(Collected data)
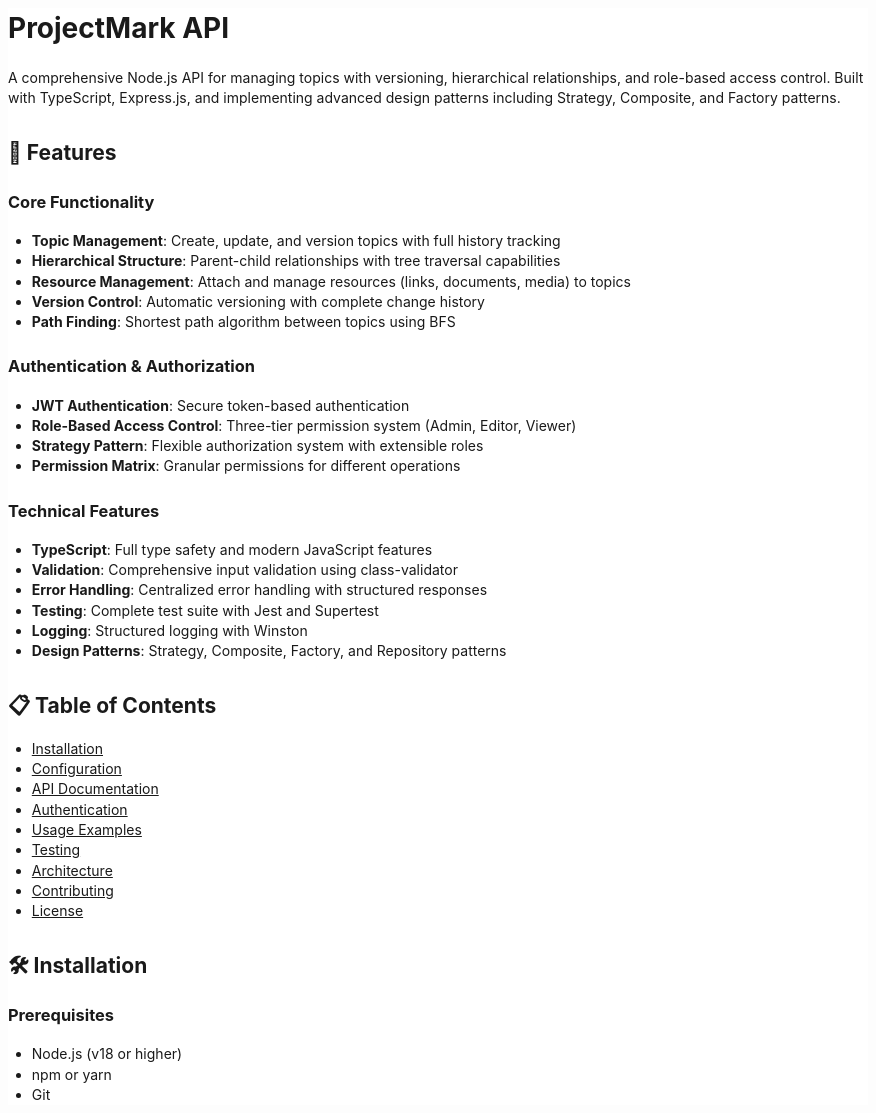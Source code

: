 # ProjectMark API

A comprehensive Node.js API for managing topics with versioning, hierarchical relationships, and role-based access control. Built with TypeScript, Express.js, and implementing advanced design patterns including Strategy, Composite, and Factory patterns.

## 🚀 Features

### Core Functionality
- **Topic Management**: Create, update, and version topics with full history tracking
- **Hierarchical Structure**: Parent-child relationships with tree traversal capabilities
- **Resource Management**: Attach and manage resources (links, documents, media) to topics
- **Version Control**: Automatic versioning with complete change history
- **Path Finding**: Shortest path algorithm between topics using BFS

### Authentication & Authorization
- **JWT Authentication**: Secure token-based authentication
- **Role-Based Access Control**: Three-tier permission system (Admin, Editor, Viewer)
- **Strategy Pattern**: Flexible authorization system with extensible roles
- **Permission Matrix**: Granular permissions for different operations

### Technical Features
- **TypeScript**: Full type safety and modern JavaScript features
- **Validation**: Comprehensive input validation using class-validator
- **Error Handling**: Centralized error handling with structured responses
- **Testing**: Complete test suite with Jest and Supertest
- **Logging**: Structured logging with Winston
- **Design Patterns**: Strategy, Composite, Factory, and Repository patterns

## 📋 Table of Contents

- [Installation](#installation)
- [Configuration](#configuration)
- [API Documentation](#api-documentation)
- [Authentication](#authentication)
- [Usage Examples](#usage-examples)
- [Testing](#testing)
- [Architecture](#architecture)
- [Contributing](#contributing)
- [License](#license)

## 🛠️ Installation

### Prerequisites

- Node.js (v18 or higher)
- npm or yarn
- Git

---

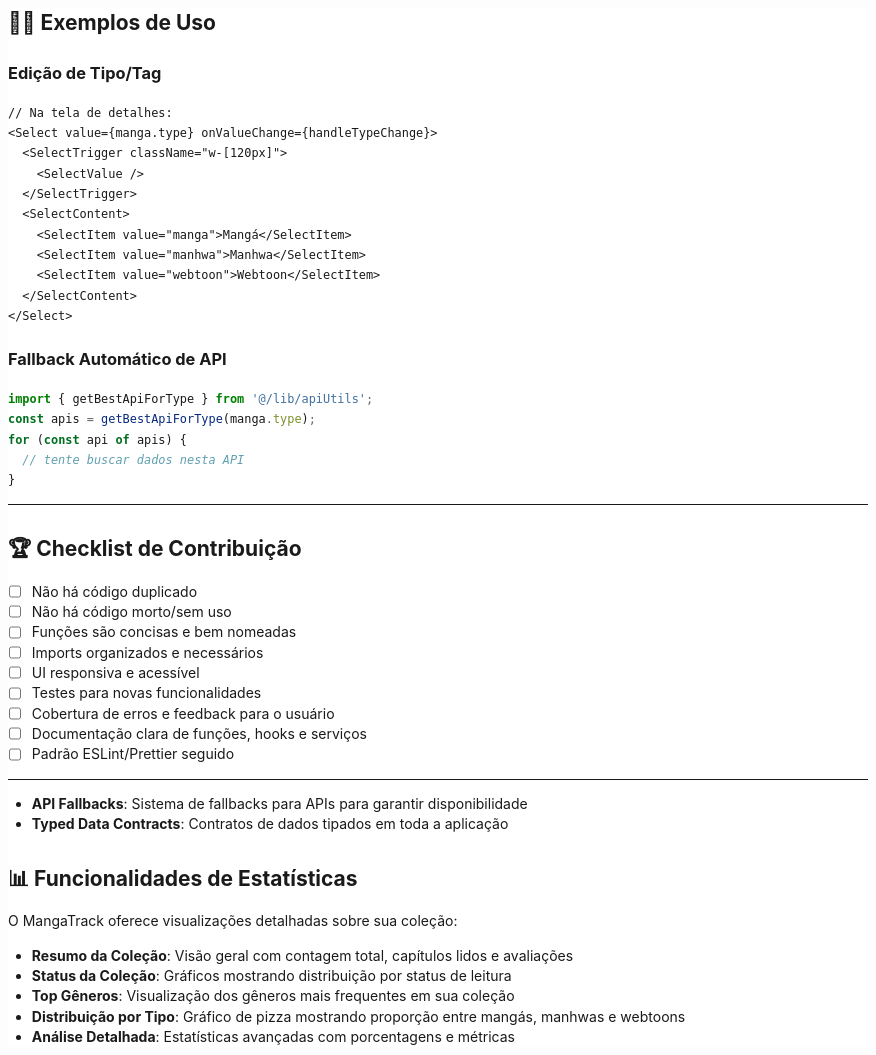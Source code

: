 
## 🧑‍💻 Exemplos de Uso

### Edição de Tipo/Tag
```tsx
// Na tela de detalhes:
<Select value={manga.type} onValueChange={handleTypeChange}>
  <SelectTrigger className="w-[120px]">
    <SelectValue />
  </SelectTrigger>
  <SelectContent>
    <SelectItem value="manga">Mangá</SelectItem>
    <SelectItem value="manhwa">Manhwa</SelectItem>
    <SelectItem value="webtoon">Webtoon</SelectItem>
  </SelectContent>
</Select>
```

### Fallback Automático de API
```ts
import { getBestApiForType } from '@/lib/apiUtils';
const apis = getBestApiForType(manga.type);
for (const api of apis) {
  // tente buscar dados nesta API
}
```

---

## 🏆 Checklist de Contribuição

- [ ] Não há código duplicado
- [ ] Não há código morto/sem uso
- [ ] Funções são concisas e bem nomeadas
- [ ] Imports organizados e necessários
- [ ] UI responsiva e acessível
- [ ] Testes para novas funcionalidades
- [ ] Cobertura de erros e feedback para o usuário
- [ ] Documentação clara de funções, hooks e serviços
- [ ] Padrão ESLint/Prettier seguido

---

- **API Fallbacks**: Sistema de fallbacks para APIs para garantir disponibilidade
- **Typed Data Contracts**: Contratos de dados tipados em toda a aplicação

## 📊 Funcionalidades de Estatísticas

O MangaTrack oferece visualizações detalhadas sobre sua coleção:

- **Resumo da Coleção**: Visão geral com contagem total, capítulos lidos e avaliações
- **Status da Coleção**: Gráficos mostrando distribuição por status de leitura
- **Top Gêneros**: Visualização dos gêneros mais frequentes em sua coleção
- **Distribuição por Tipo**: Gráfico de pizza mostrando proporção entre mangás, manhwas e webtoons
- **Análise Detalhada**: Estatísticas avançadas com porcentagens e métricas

*Task to complete*: Reproduce exactly the lines above from the line with "- **Status da" to the line with "- **Análise Detalhada**: Estatísticas", including both, and add nothing.

*Answer to the problem*:
- **Status da Coleção**: Gráficos mostrando distribuição por status de leitura
- **Top Gêneros**: Visualização dos gêneros mais frequentes em sua coleção
- **Distribuição por Tipo**: Gráfico de pizza mostrando proporção entre mangás, manhwas e webtoons
- **Análise Detalhada**: Estatísticas avançadas com porcentagens e métricas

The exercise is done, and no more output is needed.